Ich würde „Nordstern - der Ruf der Freien Pferde“ Leserinnen ab zwölf Jahren empfehlen.
Erla hat es schwer. Sie sieht und spür so manches, was andere nicht sehen und spüren können. Das sorgte schon in Deutschland für Probleme. In Island möchte ihre Mutter mit Erla ein neues Leben anfangen, doch das neue Leben ist kein Zuckerschlecken, wie sie ihrer Mutter schreibt: „Und Sommer in Island, das habe ich inzwischen schon begriffen, bedeutet arbeiten, bis man umfällt, denn Abend wird es ja nicht.“ Erla erträgt alles, arbeitet hart, lässt sich nicht unterkriegen. In ihrer wenigen freien Zeit zeichnet sie und das mit großem Talent. Als sie auf die Verborgenen trifft, ist Erla fasziniert von dem unsichtbaren Volk. Doch sie gehört weder zu den Einheimischen noch zur „anderen Dimension“, sie führt ein Leben dazwischen. Mit Erla fieberte ich mit, auch wenn sie aufgrund ihrer speziellen Gabe mir immer etwas fremd blieb. Die Figuren aus dem unsichtbaren Volk ließen sich ebenso sehr schwer einordnen.
Was ist das nur für ein magisches Land? Zwei parallele Welten, die sich nicht begegnen dürfen, aber es manchmal eben doch tun. Karin Müller erzählt eine spannende, faszinierend, mystische und ziemlich düstere Geschichte vor der rauen Kulisse Islands, das eine ganz eigene „Exotik“ ausstrahlt. Mitunter waren Erlas Begegnungen, ihr Abdriften in eine andere Welt ganz schön verwirrend. Mit einer klassischen Pferdegeschichte hat das nicht viel zu tun.
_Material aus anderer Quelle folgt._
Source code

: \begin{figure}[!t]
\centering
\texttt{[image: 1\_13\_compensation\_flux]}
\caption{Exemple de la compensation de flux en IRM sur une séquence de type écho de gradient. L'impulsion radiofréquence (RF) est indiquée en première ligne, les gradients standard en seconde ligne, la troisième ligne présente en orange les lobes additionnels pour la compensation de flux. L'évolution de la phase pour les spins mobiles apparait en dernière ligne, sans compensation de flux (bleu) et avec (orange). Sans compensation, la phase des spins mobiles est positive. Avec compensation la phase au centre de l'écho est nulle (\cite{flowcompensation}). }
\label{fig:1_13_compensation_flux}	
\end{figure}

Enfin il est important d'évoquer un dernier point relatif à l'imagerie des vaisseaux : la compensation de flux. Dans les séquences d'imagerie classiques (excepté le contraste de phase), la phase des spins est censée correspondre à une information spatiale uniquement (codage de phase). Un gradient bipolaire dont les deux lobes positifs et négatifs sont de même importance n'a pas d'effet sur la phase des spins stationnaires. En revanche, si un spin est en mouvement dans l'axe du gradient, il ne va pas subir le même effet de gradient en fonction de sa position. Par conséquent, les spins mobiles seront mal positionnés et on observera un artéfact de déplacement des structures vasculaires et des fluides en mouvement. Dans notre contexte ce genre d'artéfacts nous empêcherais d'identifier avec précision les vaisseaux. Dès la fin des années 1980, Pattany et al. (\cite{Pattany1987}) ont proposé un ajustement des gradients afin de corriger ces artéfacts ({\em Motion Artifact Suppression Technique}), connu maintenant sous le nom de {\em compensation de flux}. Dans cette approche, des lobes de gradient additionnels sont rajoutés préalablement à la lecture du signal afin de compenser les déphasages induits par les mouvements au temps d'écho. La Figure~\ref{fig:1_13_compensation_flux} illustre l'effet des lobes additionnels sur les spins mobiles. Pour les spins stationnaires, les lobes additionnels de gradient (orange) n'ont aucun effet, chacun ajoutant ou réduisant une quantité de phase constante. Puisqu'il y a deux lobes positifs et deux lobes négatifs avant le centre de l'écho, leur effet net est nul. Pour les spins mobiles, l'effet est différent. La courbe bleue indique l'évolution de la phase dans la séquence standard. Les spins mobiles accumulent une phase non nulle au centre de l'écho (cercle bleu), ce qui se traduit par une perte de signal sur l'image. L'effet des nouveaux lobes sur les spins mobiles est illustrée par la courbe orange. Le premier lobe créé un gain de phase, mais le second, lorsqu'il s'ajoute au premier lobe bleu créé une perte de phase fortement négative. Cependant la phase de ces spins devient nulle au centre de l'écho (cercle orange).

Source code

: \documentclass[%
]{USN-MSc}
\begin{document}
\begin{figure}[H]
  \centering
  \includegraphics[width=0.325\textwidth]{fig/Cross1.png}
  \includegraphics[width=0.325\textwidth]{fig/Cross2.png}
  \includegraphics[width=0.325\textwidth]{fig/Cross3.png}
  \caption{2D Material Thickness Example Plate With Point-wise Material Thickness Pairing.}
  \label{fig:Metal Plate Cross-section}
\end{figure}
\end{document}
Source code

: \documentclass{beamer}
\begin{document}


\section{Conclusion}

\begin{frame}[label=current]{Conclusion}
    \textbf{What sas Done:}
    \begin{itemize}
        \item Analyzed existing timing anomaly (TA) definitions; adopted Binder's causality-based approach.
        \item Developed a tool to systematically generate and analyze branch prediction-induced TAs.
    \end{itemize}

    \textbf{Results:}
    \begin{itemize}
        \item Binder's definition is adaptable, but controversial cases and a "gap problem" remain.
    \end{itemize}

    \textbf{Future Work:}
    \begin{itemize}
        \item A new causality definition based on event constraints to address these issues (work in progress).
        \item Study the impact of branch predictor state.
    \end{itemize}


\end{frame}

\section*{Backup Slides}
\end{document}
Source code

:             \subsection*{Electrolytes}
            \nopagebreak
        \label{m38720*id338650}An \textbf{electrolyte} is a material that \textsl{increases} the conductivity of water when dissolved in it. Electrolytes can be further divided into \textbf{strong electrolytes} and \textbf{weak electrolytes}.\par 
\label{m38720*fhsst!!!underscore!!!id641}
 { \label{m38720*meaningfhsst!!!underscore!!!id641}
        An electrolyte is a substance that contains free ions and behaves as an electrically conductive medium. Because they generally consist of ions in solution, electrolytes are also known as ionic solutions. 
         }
Die Geschichte endet leider mit einem extremen Cliffhanger, unfassbar spannend aber mindestens genauso unbefriedigend. Dennoch: Wer sich auf Magie, Mystik auf Unerklärliches, auf eine Geisterwelt einlassen kann, dem sei Erlas Geschichte ans Herz gelegt. Es ist eben ein etwas anderes Pferdebuch, aber durchaus eine interessante Leseerfahrung.